Why do you need a will? How could you live without one would be a better question!
Ask yourself a few simple questions:
1. What will happen to your children / pets after you are dead?
2. What will happen to your house and it’s contents or your business after your dead?
3. What will happen to your body after you are dead?
If you are not bothered by any of the above – then perhaps a will won’t matter to you. But what about this?
1. What would you prefer – to live yoru life tied to a life support machine or to die in peace?
Still not bothered? I didn’t think so…
So why write a will?
Well, most people assume that a will is only about material possessions and money – but it isn’t, it’s about all kinds of provisions such as who will care for your children after you are gone, and what happens to your pets. These things are important to most of us, and so this is the reason a will is essential.
Provisions like these need thinking about and often need changing as circumstances in life alter – but altering a will takes minutes of your time and when weight against what could happen then these minutes are very valuable. For example: would you really want your daughter’s or son’s future determined by the state?
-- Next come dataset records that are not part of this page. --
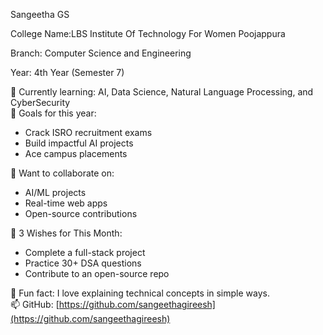  Sangeetha GS

College Name:LBS Institute Of Technology For Women Poojappura  

Branch: Computer Science and Engineering

Year: 4th Year (Semester 7)

🌱 Currently learning: AI, Data Science, Natural Language Processing, and CyberSecurity  
🎯 Goals for this year:
- Crack ISRO recruitment exams  
- Build impactful AI projects  
- Ace campus placements

👯 Want to collaborate on:  
- AI/ML projects  
- Real-time web apps  
- Open-source contributions

📌 3 Wishes for This Month:
- Complete a full-stack project  
- Practice 30+ DSA questions  
- Contribute to an open-source repo

💬 Fun fact: I love explaining technical concepts in simple ways.  
📫 GitHub: [https://github.com/sangeethagireesh](https://github.com/sangeethagireesh)

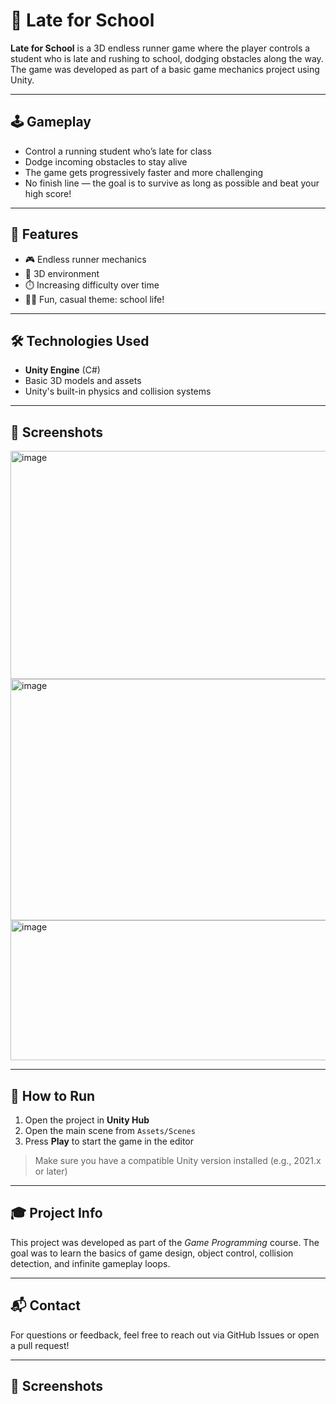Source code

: # 🎒 Late for School

**Late for School** is a 3D endless runner game where the player controls a student who is late and rushing to school, dodging obstacles along the way. The game was developed as part of a basic game mechanics project using Unity.

---

## 🕹️ Gameplay

- Control a running student who’s late for class  
- Dodge incoming obstacles to stay alive  
- The game gets progressively faster and more challenging  
- No finish line — the goal is to survive as long as possible and beat your high score!

---

## 🎯 Features

- 🎮 Endless runner mechanics
- 🌆 3D environment
- ⏱️ Increasing difficulty over time
- 👨‍🎓 Fun, casual theme: school life!

---

## 🛠️ Technologies Used

- **Unity Engine** (C#)
- Basic 3D models and assets
- Unity's built-in physics and collision systems

---

## 📸 Screenshots

<img width="594" height="365" alt="image" src="https://github.com/user-attachments/assets/5b92f97e-5f53-4403-8434-845fe31ac4b6" />

<img width="621" height="386" alt="image" src="https://github.com/user-attachments/assets/85573bbd-dfa6-431a-aa56-0eb266afe39f" />

<img width="508" height="224" alt="image" src="https://github.com/user-attachments/assets/e1f886dd-f88b-408c-8e3b-0c86fcac6231" />

---

## 🚀 How to Run

1. Open the project in **Unity Hub**  
2. Open the main scene from `Assets/Scenes`  
3. Press **Play** to start the game in the editor  

> Make sure you have a compatible Unity version installed (e.g., 2021.x or later)

---

## 🎓 Project Info

This project was developed as part of the *Game Programming* course. The goal was to learn the basics of game design, object control, collision detection, and infinite gameplay loops.

---

## 📬 Contact

For questions or feedback, feel free to reach out via GitHub Issues or open a pull request!

---


## 📸 Screenshots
Or your favourite pet simply put to sleep because no other provision was made?
Added to that, making a will ensures that your death isn’t followed by long legal battles and ensures a quick transfer of funds to those you care about and the dissolution of your estate in an orderly manner. Probate can take time, sometimes even with a will it can take at least a year to sell property and dissolve the estate to everyone’s satisfaction – but without a will it takes longer. With the rising cost in legal bills, having no will may very well mean that your relatives might have no money at the end of it as well!
Living wills are essential if you are worried about getting into serious health problems in later life, or if you are engaged in high risk sports. Many of us worry about lingering, and as the laws are beginning to change on euthanasia, you may well want to stipulate how and when your passing could be eased.
And if you aren’t worried about living, then don’t forget you can also put stipulations in it about your funeral arrangements, a horse and carriage or a burrial at sea, or perhaps cyrogenic suspension, or ejection into space! Who knows! Though one word of caution… do make sure you have left financial provision for such an act!
Wills are not expensive to do, and to be frank, they are easier to do when you are not about to die.
Wills are very adaptable as you age to fit all changes in circumstances and are easy to amend and alter as you go. So there really is no excuse not to have one!